La création d’opportunités professionnelles pour les jeunes en particulier, dont le taux de chômage s’établit autour de 23 %, est l’un des principaux challenges des politiques indiens, dans un pays qui devrait représenter 20 % de l’augmentation mondiale des jeunes en âge de travailler d’ici 2040. Même le diplôme n’assure pas de trouver du travail. Seul un diplômé sur quatre trouve du travail à la sortie de l’université. Cela révèle d’une part l’inadéquation entre les formations dispensées et les emplois disponibles, mais également l’incapacité de l’économie indienne à créer des emplois qualifiés pour sa jeunesse.
Le secteur de l’agriculture reste le premier employeur du pays, devant les services et l’industrie, représentant 40,2 % de la population active. Il s’agit bien souvent de survie. Dans le sous-continent, 800 millions de personnes continuent de dépendre de l’aide alimentaire distribuée gratuitement par le gouvernement.
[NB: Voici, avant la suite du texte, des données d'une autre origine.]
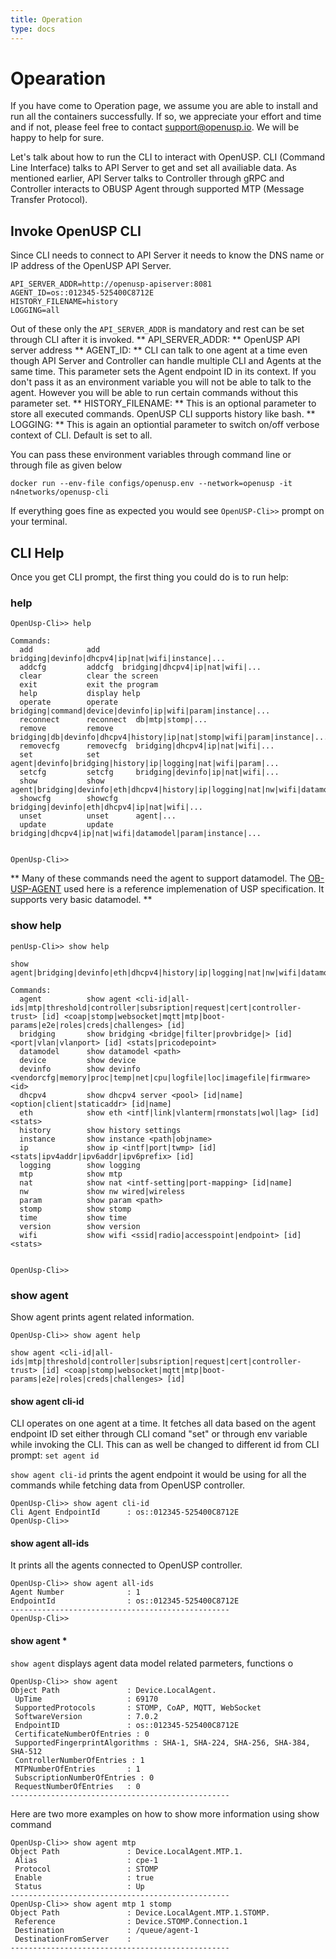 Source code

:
 ```yaml
---
title: Operation 
type: docs
---
```


# Opearation 

If you have come to Operation page, we assume you are able to install and run all the containers successfully. If so, we appreciate your effort and time and if not, please feel free to contact [support@openusp.io](mailto:support@openusp.io). We will be happy to help for sure.

Let's talk about how to run the CLI to interact with OpenUSP. CLI (Command Line Interface) talks to API Server to get and set all availiable data. As mentioned earlier, API Server talks to Controller through gRPC and Controller interacts to OBUSP Agent through supported MTP (Message Transfer Protocol). 

## Invoke OpenUSP CLI
Since CLI needs to connect to API Server it needs to know the DNS name or IP address of the OpenUSP API Server.

```
API_SERVER_ADDR=http://openusp-apiserver:8081
AGENT_ID=os::012345-525400C8712E
HISTORY_FILENAME=history
LOGGING=all

```
Out of these only the ``API_SERVER_ADDR`` is mandatory and rest can be set through CLI after it is invoked.
** API_SERVER_ADDR: ** OpenUSP API server address
** AGENT_ID: ** CLI can talk to one agent at a time even though API Server and Controller can handle multiple CLI and Agents at the same time. This parameter sets the Agent endpoint ID in its context. If you don't pass it as an environment variable you will not be able to talk to the agent. However you will be able to run certain commands without this parameter set.
** HISTORY_FILENAME: ** This is an optional parameter to store all executed commands. OpenUSP CLI supports history like bash.
** LOGGING: ** This is again an optiontial parameter to switch on/off verbose context of CLI. Default is set to all.

You can pass these environment variables through command line or through file as given below

```
docker run --env-file configs/openusp.env --network=openusp -it n4networks/openusp-cli

```
If everything goes fine as expected you would see ``OpenUSP-Cli>>`` prompt on your terminal.

## CLI Help

Once you get CLI prompt, the first thing you could do is to run help:

### help
```
OpenUsp-Cli>> help

Commands:
  add            add     bridging|devinfo|dhcpv4|ip|nat|wifi|instance|...
  addcfg         addcfg  bridging|dhcpv4|ip|nat|wifi|...
  clear          clear the screen
  exit           exit the program
  help           display help
  operate        operate    bridging|command|device|devinfo|ip|wifi|param|instance|...
  reconnect      reconnect  db|mtp|stomp|...
  remove         remove     bridging|db|devinfo|dhcpv4|history|ip|nat|stomp|wifi|param|instance|...
  removecfg      removecfg  bridging|dhcpv4|ip|nat|wifi|...
  set            set        agent|devinfo|bridging|history|ip|logging|nat|wifi|param|...
  setcfg         setcfg     bridging|devinfo|ip|nat|wifi|...
  show           show       agent|bridging|devinfo|eth|dhcpv4|history|ip|logging|nat|nw|wifi|datamodel|param|instance|version|...
  showcfg        showcfg    bridging|devinfo|eth|dhcpv4|ip|nat|wifi|...
  unset          unset      agent|...
  update         update     bridging|dhcpv4|ip|nat|wifi|datamodel|param|instance|...


OpenUsp-Cli>>  
```

** Many of these commands need the agent to support datamodel. The [OB-USP-AGENT](https://github.com/BroadbandForum/obuspa) used here is a reference implemenation of USP specification. It supports very basic datamodel. **


### show help

```
penUsp-Cli>> show help

show    agent|bridging|devinfo|eth|dhcpv4|history|ip|logging|nat|nw|wifi|datamodel|param|instance|version|...

Commands:
  agent          show agent <cli-id|all-ids|mtp|threshold|controller|subsription|request|cert|controller-trust> [id] <coap|stomp|websocket|mqtt|mtp|boot-params|e2e|roles|creds|challenges> [id]
  bridging       show bridging <bridge|filter|provbridge|> [id] <port|vlan|vlanport> [id] <stats|pricodepoint>
  datamodel      show datamodel <path>
  device         show device
  devinfo        show devinfo <vendorcfg|memory|proc|temp|net|cpu|logfile|loc|imagefile|firmware> <id>
  dhcpv4         show dhcpv4 server <pool> [id|name] <option|client|staticaddr> [id|name]
  eth            show eth <intf|link|vlanterm|rmonstats|wol|lag> [id] <stats>
  history        show history settings
  instance       show instance <path|objname>
  ip             show ip <intf|port|twmp> [id] <stats|ipv4addr|ipv6addr|ipv6prefix> [id]
  logging        show logging
  mtp            show mtp
  nat            show nat <intf-setting|port-mapping> [id|name]
  nw             show nw wired|wireless
  param          show param <path>
  stomp          show stomp
  time           show time
  version        show version
  wifi           show wifi <ssid|radio|accesspoint|endpoint> [id] <stats>


OpenUsp-Cli>> 

```

### show agent

Show agent prints agent related information. 
```
OpenUsp-Cli>> show agent help

show agent <cli-id|all-ids|mtp|threshold|controller|subsription|request|cert|controller-trust> [id] <coap|stomp|websocket|mqtt|mtp|boot-params|e2e|roles|creds|challenges> [id]
```

#### show agent cli-id

CLI operates on one agent at a time. It fetches all data based on the agent endpoint ID set either through CLI comand "set" or through env variable while invoking the CLI. This can as well be changed to different id from CLI prompt: `` set agent id `` 

`` show agent cli-id `` prints the agent endpoint it would be using for all the commands while fetching data from OpenUSP controller.

```
OpenUsp-Cli>> show agent cli-id
Cli Agent EndpointId      : os::012345-525400C8712E
OpenUsp-Cli>>
```
#### show agent all-ids

It prints all the agents connected to OpenUSP controller. 

```
OpenUsp-Cli>> show agent all-ids
Agent Number              : 1           
EndpointId                : os::012345-525400C8712E
-------------------------------------------------
OpenUsp-Cli>>  
```

#### show agent *

`` show agent `` displays agent data model related parmeters, functions o

```
OpenUsp-Cli>> show agent
Object Path               : Device.LocalAgent.
 UpTime                   : 69170       
 SupportedProtocols       : STOMP, CoAP, MQTT, WebSocket
 SoftwareVersion          : 7.0.2       
 EndpointID               : os::012345-525400C8712E
 CertificateNumberOfEntries : 0           
 SupportedFingerprintAlgorithms : SHA-1, SHA-224, SHA-256, SHA-384, SHA-512
 ControllerNumberOfEntries : 1           
 MTPNumberOfEntries       : 1           
 SubscriptionNumberOfEntries : 0           
 RequestNumberOfEntries   : 0           
-------------------------------------------------
```

Here are two more examples on how to show more information using show command

```
OpenUsp-Cli>> show agent mtp
Object Path               : Device.LocalAgent.MTP.1.
 Alias                    : cpe-1       
 Protocol                 : STOMP       
 Enable                   : true        
 Status                   : Up          
-------------------------------------------------
OpenUsp-Cli>> show agent mtp 1 stomp
Object Path               : Device.LocalAgent.MTP.1.STOMP.
 Reference                : Device.STOMP.Connection.1
 Destination              : /queue/agent-1
 DestinationFromServer    :             
-------------------------------------------------
```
On observe cependant une hausse continue du nombre d’emplois créés dans le secteur tertiaire malgré les vagues de licenciement et gels des embauches récents dans les entreprises de la tech, des entreprises (Facebook, Google, SalesForce, HP, Microsoft) qui tirent les créations d’emplois depuis des années dans les grandes villes indiennes (notamment Bangalore, connue comme la Silicon Valley de l’Inde).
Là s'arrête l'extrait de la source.